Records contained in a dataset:
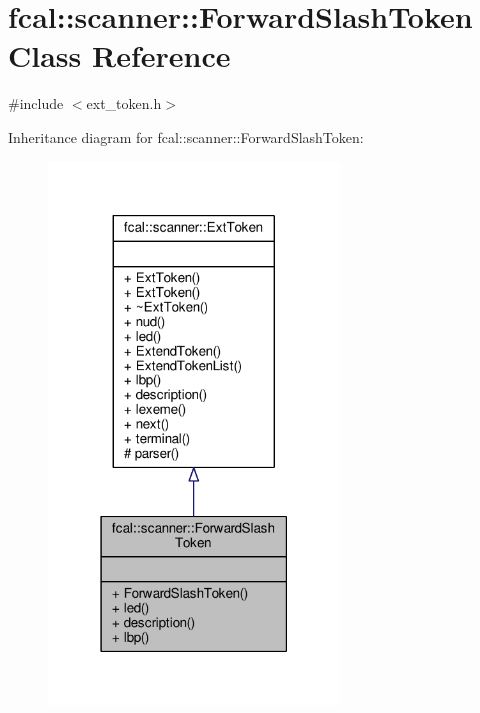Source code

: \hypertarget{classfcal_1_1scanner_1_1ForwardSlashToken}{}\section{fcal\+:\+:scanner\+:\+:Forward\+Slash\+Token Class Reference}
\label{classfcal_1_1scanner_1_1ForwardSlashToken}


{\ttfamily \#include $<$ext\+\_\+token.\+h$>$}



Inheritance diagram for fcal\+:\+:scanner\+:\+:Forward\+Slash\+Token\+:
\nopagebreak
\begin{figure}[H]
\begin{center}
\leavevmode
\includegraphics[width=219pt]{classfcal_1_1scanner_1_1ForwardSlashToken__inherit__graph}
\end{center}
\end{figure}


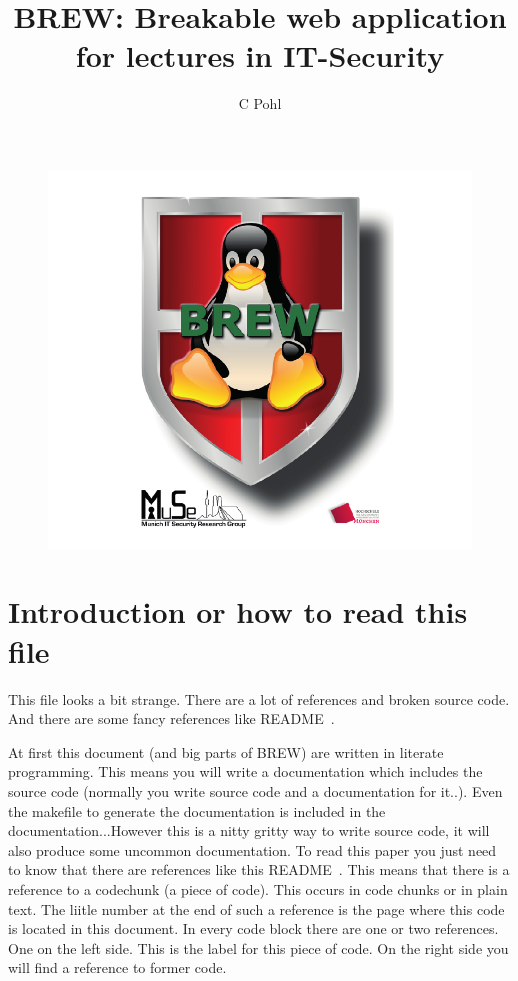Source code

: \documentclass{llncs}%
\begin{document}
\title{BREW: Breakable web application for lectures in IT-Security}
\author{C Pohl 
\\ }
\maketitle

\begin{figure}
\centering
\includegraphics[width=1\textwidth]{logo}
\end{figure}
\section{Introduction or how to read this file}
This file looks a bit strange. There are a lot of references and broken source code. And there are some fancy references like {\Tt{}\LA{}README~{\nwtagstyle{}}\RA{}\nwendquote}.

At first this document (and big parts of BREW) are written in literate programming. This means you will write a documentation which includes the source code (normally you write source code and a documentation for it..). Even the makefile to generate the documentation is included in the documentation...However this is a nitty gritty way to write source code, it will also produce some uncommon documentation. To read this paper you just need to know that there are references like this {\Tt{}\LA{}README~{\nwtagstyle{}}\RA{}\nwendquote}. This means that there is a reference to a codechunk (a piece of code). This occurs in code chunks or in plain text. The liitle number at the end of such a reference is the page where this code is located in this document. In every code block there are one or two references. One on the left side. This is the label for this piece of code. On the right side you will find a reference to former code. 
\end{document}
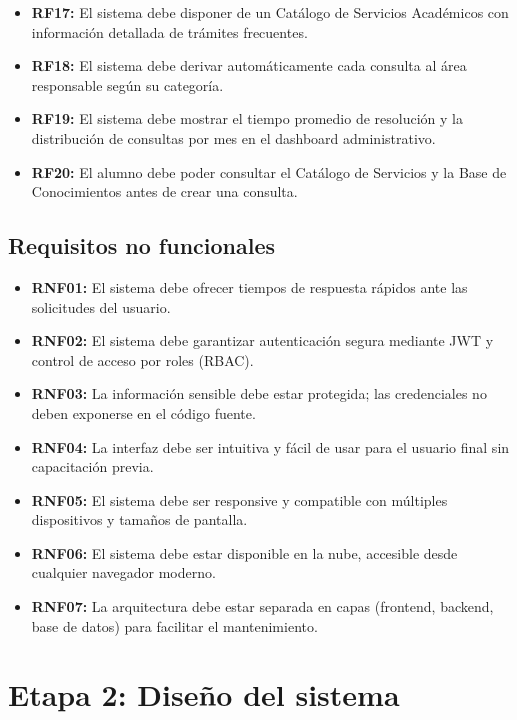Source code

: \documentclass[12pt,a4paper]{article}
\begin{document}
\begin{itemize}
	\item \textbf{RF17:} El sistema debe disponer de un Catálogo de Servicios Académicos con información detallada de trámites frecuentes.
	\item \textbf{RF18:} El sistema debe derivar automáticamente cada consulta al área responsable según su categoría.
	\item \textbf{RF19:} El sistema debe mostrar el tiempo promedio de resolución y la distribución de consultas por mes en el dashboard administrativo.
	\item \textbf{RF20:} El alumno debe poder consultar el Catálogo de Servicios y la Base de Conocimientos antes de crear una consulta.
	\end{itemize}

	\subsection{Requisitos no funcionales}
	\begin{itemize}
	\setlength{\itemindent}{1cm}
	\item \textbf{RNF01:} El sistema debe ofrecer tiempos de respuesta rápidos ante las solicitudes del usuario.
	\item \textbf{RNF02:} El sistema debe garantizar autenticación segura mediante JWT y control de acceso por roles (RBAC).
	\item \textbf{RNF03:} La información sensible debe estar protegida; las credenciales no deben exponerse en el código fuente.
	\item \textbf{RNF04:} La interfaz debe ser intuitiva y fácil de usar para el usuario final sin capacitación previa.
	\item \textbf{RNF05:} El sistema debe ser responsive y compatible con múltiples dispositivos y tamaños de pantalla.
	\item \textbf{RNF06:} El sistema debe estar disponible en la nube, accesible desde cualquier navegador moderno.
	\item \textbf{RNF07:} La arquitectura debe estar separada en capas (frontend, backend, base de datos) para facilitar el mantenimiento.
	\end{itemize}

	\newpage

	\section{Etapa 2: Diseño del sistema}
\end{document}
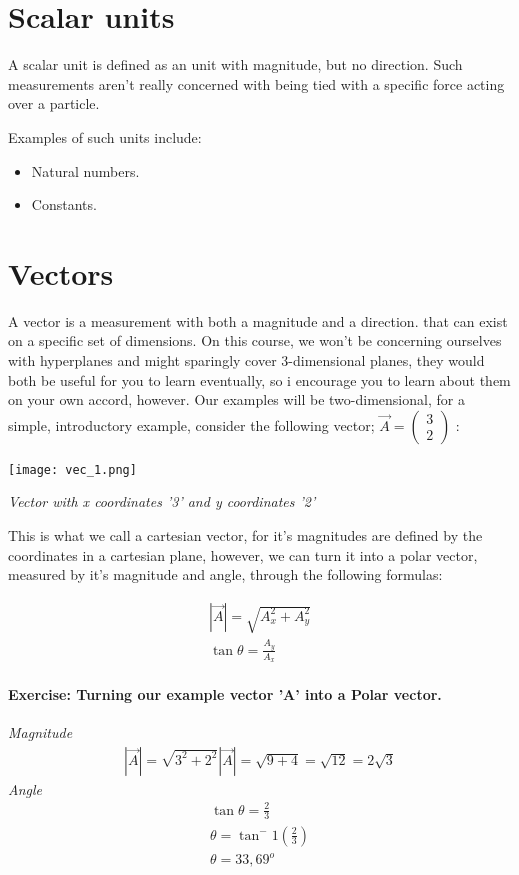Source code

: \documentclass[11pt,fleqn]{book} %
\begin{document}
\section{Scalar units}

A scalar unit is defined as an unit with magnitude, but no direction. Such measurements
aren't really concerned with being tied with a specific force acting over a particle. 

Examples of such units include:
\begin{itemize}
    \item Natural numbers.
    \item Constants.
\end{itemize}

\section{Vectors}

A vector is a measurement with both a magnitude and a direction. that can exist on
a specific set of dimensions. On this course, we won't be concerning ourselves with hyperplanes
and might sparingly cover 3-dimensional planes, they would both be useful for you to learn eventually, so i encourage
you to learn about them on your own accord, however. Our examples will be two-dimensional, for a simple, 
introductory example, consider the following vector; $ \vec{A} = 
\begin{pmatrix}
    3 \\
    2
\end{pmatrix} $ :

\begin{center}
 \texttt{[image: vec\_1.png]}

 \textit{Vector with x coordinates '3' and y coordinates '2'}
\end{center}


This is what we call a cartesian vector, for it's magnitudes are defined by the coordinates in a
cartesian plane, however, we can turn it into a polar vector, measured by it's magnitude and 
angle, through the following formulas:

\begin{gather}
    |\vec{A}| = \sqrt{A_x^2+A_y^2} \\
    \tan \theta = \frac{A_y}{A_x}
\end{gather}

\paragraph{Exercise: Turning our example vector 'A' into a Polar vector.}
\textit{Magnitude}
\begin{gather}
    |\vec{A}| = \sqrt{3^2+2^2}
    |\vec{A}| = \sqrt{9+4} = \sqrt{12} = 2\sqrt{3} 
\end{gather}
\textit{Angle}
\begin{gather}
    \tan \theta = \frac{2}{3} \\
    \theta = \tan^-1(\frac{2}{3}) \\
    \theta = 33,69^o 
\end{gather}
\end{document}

**What is needed**
Copy every record exactly, but skip the pictures.

**Solution to this problem**
Source code

: \hypertarget{classfcal_1_1scanner_1_1ForwardSlashToken}{}\section{fcal\+:\+:scanner\+:\+:Forward\+Slash\+Token Class Reference}
\label{classfcal_1_1scanner_1_1ForwardSlashToken}


{\ttfamily \#include $<$ext\+\_\+token.\+h$>$}



Inheritance diagram for fcal\+:\+:scanner\+:\+:Forward\+Slash\+Token\+:
\nopagebreak
\begin{figure}[H]
\begin{center}
\leavevmode
\includegraphics[width=219pt]{classfcal_1_1scanner_1_1ForwardSlashToken__inherit__graph}
\end{center}
\end{figure}


Source code

: \documentclass{llncs}%
\begin{document}
\title{BREW: Breakable web application for lectures in IT-Security}
\author{C Pohl 
\\ }
\maketitle

\begin{figure}
\centering
\includegraphics[width=1\textwidth]{logo}
\end{figure}
\section{Introduction or how to read this file}
This file looks a bit strange. There are a lot of references and broken source code. And there are some fancy references like {\Tt{}\LA{}README~{\nwtagstyle{}}\RA{}\nwendquote}.

At first this document (and big parts of BREW) are written in literate programming. This means you will write a documentation which includes the source code (normally you write source code and a documentation for it..). Even the makefile to generate the documentation is included in the documentation...However this is a nitty gritty way to write source code, it will also produce some uncommon documentation. To read this paper you just need to know that there are references like this {\Tt{}\LA{}README~{\nwtagstyle{}}\RA{}\nwendquote}. This means that there is a reference to a codechunk (a piece of code). This occurs in code chunks or in plain text. The liitle number at the end of such a reference is the page where this code is located in this document. In every code block there are one or two references. One on the left side. This is the label for this piece of code. On the right side you will find a reference to former code. 
\end{document}
Source code

: \documentclass[12pt,a4paper]{article}
\begin{document}
\begin{itemize}
	\item \textbf{RF17:} El sistema debe disponer de un Catálogo de Servicios Académicos con información detallada de trámites frecuentes.
	\item \textbf{RF18:} El sistema debe derivar automáticamente cada consulta al área responsable según su categoría.
	\item \textbf{RF19:} El sistema debe mostrar el tiempo promedio de resolución y la distribución de consultas por mes en el dashboard administrativo.
	\item \textbf{RF20:} El alumno debe poder consultar el Catálogo de Servicios y la Base de Conocimientos antes de crear una consulta.
	\end{itemize}

	\subsection{Requisitos no funcionales}
	\begin{itemize}
	\setlength{\itemindent}{1cm}
	\item \textbf{RNF01:} El sistema debe ofrecer tiempos de respuesta rápidos ante las solicitudes del usuario.
	\item \textbf{RNF02:} El sistema debe garantizar autenticación segura mediante JWT y control de acceso por roles (RBAC).
	\item \textbf{RNF03:} La información sensible debe estar protegida; las credenciales no deben exponerse en el código fuente.
	\item \textbf{RNF04:} La interfaz debe ser intuitiva y fácil de usar para el usuario final sin capacitación previa.
	\item \textbf{RNF05:} El sistema debe ser responsive y compatible con múltiples dispositivos y tamaños de pantalla.
	\item \textbf{RNF06:} El sistema debe estar disponible en la nube, accesible desde cualquier navegador moderno.
	\item \textbf{RNF07:} La arquitectura debe estar separada en capas (frontend, backend, base de datos) para facilitar el mantenimiento.
	\end{itemize}

	\newpage

	\section{Etapa 2: Diseño del sistema}
\end{document}
Source code

: \documentclass[11pt,fleqn]{book} %
\begin{document}
\section{Scalar units}

A scalar unit is defined as an unit with magnitude, but no direction. Such measurements
aren't really concerned with being tied with a specific force acting over a particle. 

Examples of such units include:
\begin{itemize}
    \item Natural numbers.
    \item Constants.
\end{itemize}

\section{Vectors}

A vector is a measurement with both a magnitude and a direction. that can exist on
a specific set of dimensions. On this course, we won't be concerning ourselves with hyperplanes
and might sparingly cover 3-dimensional planes, they would both be useful for you to learn eventually, so i encourage
you to learn about them on your own accord, however. Our examples will be two-dimensional, for a simple, 
introductory example, consider the following vector; $ \vec{A} = 
\begin{pmatrix}
    3 \\
    2
\end{pmatrix} $ :

\begin{center}
 \texttt{[image: vec\_1.png]}

 \textit{Vector with x coordinates '3' and y coordinates '2'}
\end{center}


This is what we call a cartesian vector, for it's magnitudes are defined by the coordinates in a
cartesian plane, however, we can turn it into a polar vector, measured by it's magnitude and 
angle, through the following formulas:

\begin{gather}
    |\vec{A}| = \sqrt{A_x^2+A_y^2} \\
    \tan \theta = \frac{A_y}{A_x}
\end{gather}

\paragraph{Exercise: Turning our example vector 'A' into a Polar vector.}
\textit{Magnitude}
\begin{gather}
    |\vec{A}| = \sqrt{3^2+2^2}
    |\vec{A}| = \sqrt{9+4} = \sqrt{12} = 2\sqrt{3} 
\end{gather}
\textit{Angle}
\begin{gather}
    \tan \theta = \frac{2}{3} \\
    \theta = \tan^-1(\frac{2}{3}) \\
    \theta = 33,69^o 
\end{gather}
\end{document}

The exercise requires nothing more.